* **What is required**: Only the pictures are to be dropped; return all other data below exactly.

------ Data shown

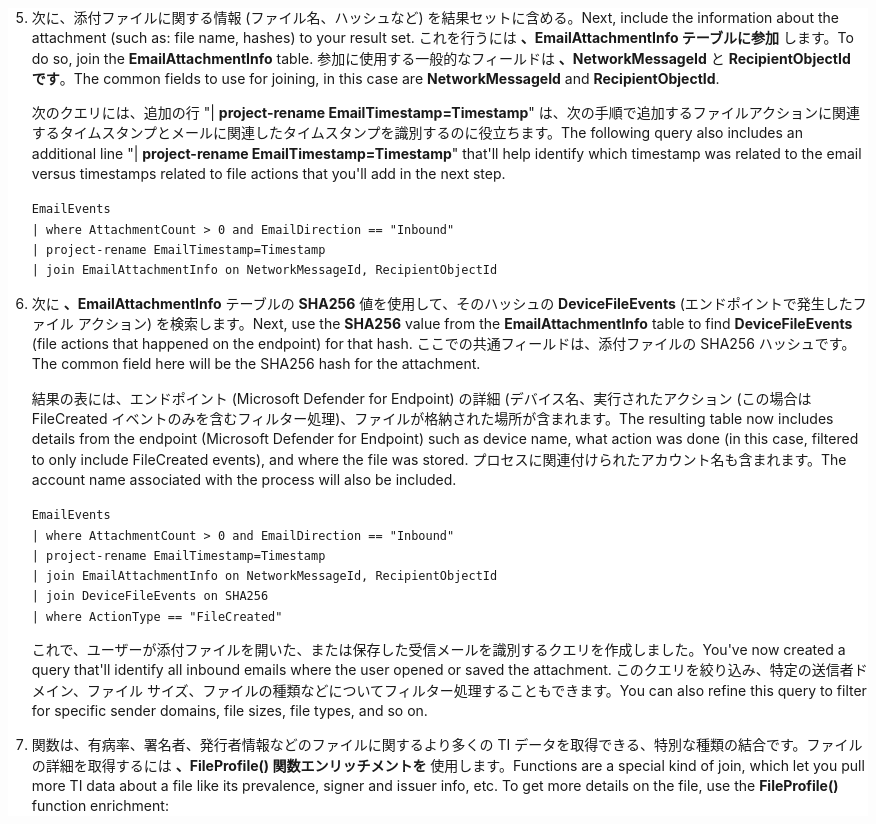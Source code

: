 5. <span data-ttu-id="49e2e-222">次に、添付ファイルに関する情報 (ファイル名、ハッシュなど) を結果セットに含める。</span><span class="sxs-lookup"><span data-stu-id="49e2e-222">Next, include the information about the attachment (such as: file name, hashes) to your result set.</span></span> <span data-ttu-id="49e2e-223">これを行うには **、EmailAttachmentInfo テーブルに参加** します。</span><span class="sxs-lookup"><span data-stu-id="49e2e-223">To do so, join the **EmailAttachmentInfo** table.</span></span> <span data-ttu-id="49e2e-224">参加に使用する一般的なフィールドは **、NetworkMessageId** と **RecipientObjectId です**。</span><span class="sxs-lookup"><span data-stu-id="49e2e-224">The common fields to use for joining, in this case are **NetworkMessageId** and **RecipientObjectId**.</span></span>

   <span data-ttu-id="49e2e-225">次のクエリには、追加の行 "| **project-rename EmailTimestamp=Timestamp**" は、次の手順で追加するファイルアクションに関連するタイムスタンプとメールに関連したタイムスタンプを識別するのに役立ちます。</span><span class="sxs-lookup"><span data-stu-id="49e2e-225">The following query also includes an additional line "| **project-rename EmailTimestamp=Timestamp**" that'll help identify which timestamp was related to the email versus timestamps related to file actions that you'll add in the next step.</span></span>

   ```console
   EmailEvents
   | where AttachmentCount > 0 and EmailDirection == "Inbound"
   | project-rename EmailTimestamp=Timestamp
   | join EmailAttachmentInfo on NetworkMessageId, RecipientObjectId
   ```

6. <span data-ttu-id="49e2e-226">次に **、EmailAttachmentInfo** テーブルの **SHA256** 値を使用して、そのハッシュの **DeviceFileEvents** (エンドポイントで発生したファイル アクション) を検索します。</span><span class="sxs-lookup"><span data-stu-id="49e2e-226">Next, use the **SHA256** value from the **EmailAttachmentInfo** table to find **DeviceFileEvents** (file actions that happened on the endpoint) for that hash.</span></span> <span data-ttu-id="49e2e-227">ここでの共通フィールドは、添付ファイルの SHA256 ハッシュです。</span><span class="sxs-lookup"><span data-stu-id="49e2e-227">The common field here will be the SHA256 hash for the attachment.</span></span>

   <span data-ttu-id="49e2e-228">結果の表には、エンドポイント (Microsoft Defender for Endpoint) の詳細 (デバイス名、実行されたアクション (この場合は FileCreated イベントのみを含むフィルター処理)、ファイルが格納された場所が含まれます。</span><span class="sxs-lookup"><span data-stu-id="49e2e-228">The resulting table now includes details from the endpoint (Microsoft Defender for Endpoint) such as device name, what action was done (in this case, filtered to only include FileCreated events), and where the file was stored.</span></span> <span data-ttu-id="49e2e-229">プロセスに関連付けられたアカウント名も含まれます。</span><span class="sxs-lookup"><span data-stu-id="49e2e-229">The account name associated with the process will also be included.</span></span>

   ```console
   EmailEvents
   | where AttachmentCount > 0 and EmailDirection == "Inbound"
   | project-rename EmailTimestamp=Timestamp
   | join EmailAttachmentInfo on NetworkMessageId, RecipientObjectId
   | join DeviceFileEvents on SHA256
   | where ActionType == "FileCreated"
   ```

   <span data-ttu-id="49e2e-230">これで、ユーザーが添付ファイルを開いた、または保存した受信メールを識別するクエリを作成しました。</span><span class="sxs-lookup"><span data-stu-id="49e2e-230">You've now created a query that'll identify all inbound emails where the user opened or saved the attachment.</span></span> <span data-ttu-id="49e2e-231">このクエリを絞り込み、特定の送信者ドメイン、ファイル サイズ、ファイルの種類などについてフィルター処理することもできます。</span><span class="sxs-lookup"><span data-stu-id="49e2e-231">You can also refine this query to filter for specific sender domains, file sizes, file types, and so on.</span></span>

7. <span data-ttu-id="49e2e-232">関数は、有病率、署名者、発行者情報などのファイルに関するより多くの TI データを取得できる、特別な種類の結合です。ファイルの詳細を取得するには **、FileProfile() 関数エンリッチメントを** 使用します。</span><span class="sxs-lookup"><span data-stu-id="49e2e-232">Functions are a special kind of join, which let you pull more TI data about a file like its prevalence, signer and issuer info, etc. To get more details on the file, use the **FileProfile()** function enrichment:</span></span>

------------

* **Response to this exercise**:
Source code

: 5. <span data-ttu-id="49e2e-222">次に、添付ファイルに関する情報 (ファイル名、ハッシュなど) を結果セットに含める。</span><span class="sxs-lookup"><span data-stu-id="49e2e-222">Next, include the information about the attachment (such as: file name, hashes) to your result set.</span></span> <span data-ttu-id="49e2e-223">これを行うには **、EmailAttachmentInfo テーブルに参加** します。</span><span class="sxs-lookup"><span data-stu-id="49e2e-223">To do so, join the **EmailAttachmentInfo** table.</span></span> <span data-ttu-id="49e2e-224">参加に使用する一般的なフィールドは **、NetworkMessageId** と **RecipientObjectId です**。</span><span class="sxs-lookup"><span data-stu-id="49e2e-224">The common fields to use for joining, in this case are **NetworkMessageId** and **RecipientObjectId**.</span></span>

   <span data-ttu-id="49e2e-225">次のクエリには、追加の行 "| **project-rename EmailTimestamp=Timestamp**" は、次の手順で追加するファイルアクションに関連するタイムスタンプとメールに関連したタイムスタンプを識別するのに役立ちます。</span><span class="sxs-lookup"><span data-stu-id="49e2e-225">The following query also includes an additional line "| **project-rename EmailTimestamp=Timestamp**" that'll help identify which timestamp was related to the email versus timestamps related to file actions that you'll add in the next step.</span></span>

   ```console
   EmailEvents
   | where AttachmentCount > 0 and EmailDirection == "Inbound"
   | project-rename EmailTimestamp=Timestamp
   | join EmailAttachmentInfo on NetworkMessageId, RecipientObjectId
   ```

6. <span data-ttu-id="49e2e-226">次に **、EmailAttachmentInfo** テーブルの **SHA256** 値を使用して、そのハッシュの **DeviceFileEvents** (エンドポイントで発生したファイル アクション) を検索します。</span><span class="sxs-lookup"><span data-stu-id="49e2e-226">Next, use the **SHA256** value from the **EmailAttachmentInfo** table to find **DeviceFileEvents** (file actions that happened on the endpoint) for that hash.</span></span> <span data-ttu-id="49e2e-227">ここでの共通フィールドは、添付ファイルの SHA256 ハッシュです。</span><span class="sxs-lookup"><span data-stu-id="49e2e-227">The common field here will be the SHA256 hash for the attachment.</span></span>

   <span data-ttu-id="49e2e-228">結果の表には、エンドポイント (Microsoft Defender for Endpoint) の詳細 (デバイス名、実行されたアクション (この場合は FileCreated イベントのみを含むフィルター処理)、ファイルが格納された場所が含まれます。</span><span class="sxs-lookup"><span data-stu-id="49e2e-228">The resulting table now includes details from the endpoint (Microsoft Defender for Endpoint) such as device name, what action was done (in this case, filtered to only include FileCreated events), and where the file was stored.</span></span> <span data-ttu-id="49e2e-229">プロセスに関連付けられたアカウント名も含まれます。</span><span class="sxs-lookup"><span data-stu-id="49e2e-229">The account name associated with the process will also be included.</span></span>

   ```console
   EmailEvents
   | where AttachmentCount > 0 and EmailDirection == "Inbound"
   | project-rename EmailTimestamp=Timestamp
   | join EmailAttachmentInfo on NetworkMessageId, RecipientObjectId
   | join DeviceFileEvents on SHA256
   | where ActionType == "FileCreated"
   ```

   <span data-ttu-id="49e2e-230">これで、ユーザーが添付ファイルを開いた、または保存した受信メールを識別するクエリを作成しました。</span><span class="sxs-lookup"><span data-stu-id="49e2e-230">You've now created a query that'll identify all inbound emails where the user opened or saved the attachment.</span></span> <span data-ttu-id="49e2e-231">このクエリを絞り込み、特定の送信者ドメイン、ファイル サイズ、ファイルの種類などについてフィルター処理することもできます。</span><span class="sxs-lookup"><span data-stu-id="49e2e-231">You can also refine this query to filter for specific sender domains, file sizes, file types, and so on.</span></span>

7. <span data-ttu-id="49e2e-232">関数は、有病率、署名者、発行者情報などのファイルに関するより多くの TI データを取得できる、特別な種類の結合です。ファイルの詳細を取得するには **、FileProfile() 関数エンリッチメントを** 使用します。</span><span class="sxs-lookup"><span data-stu-id="49e2e-232">Functions are a special kind of join, which let you pull more TI data about a file like its prevalence, signer and issuer info, etc. To get more details on the file, use the **FileProfile()** function enrichment:</span></span>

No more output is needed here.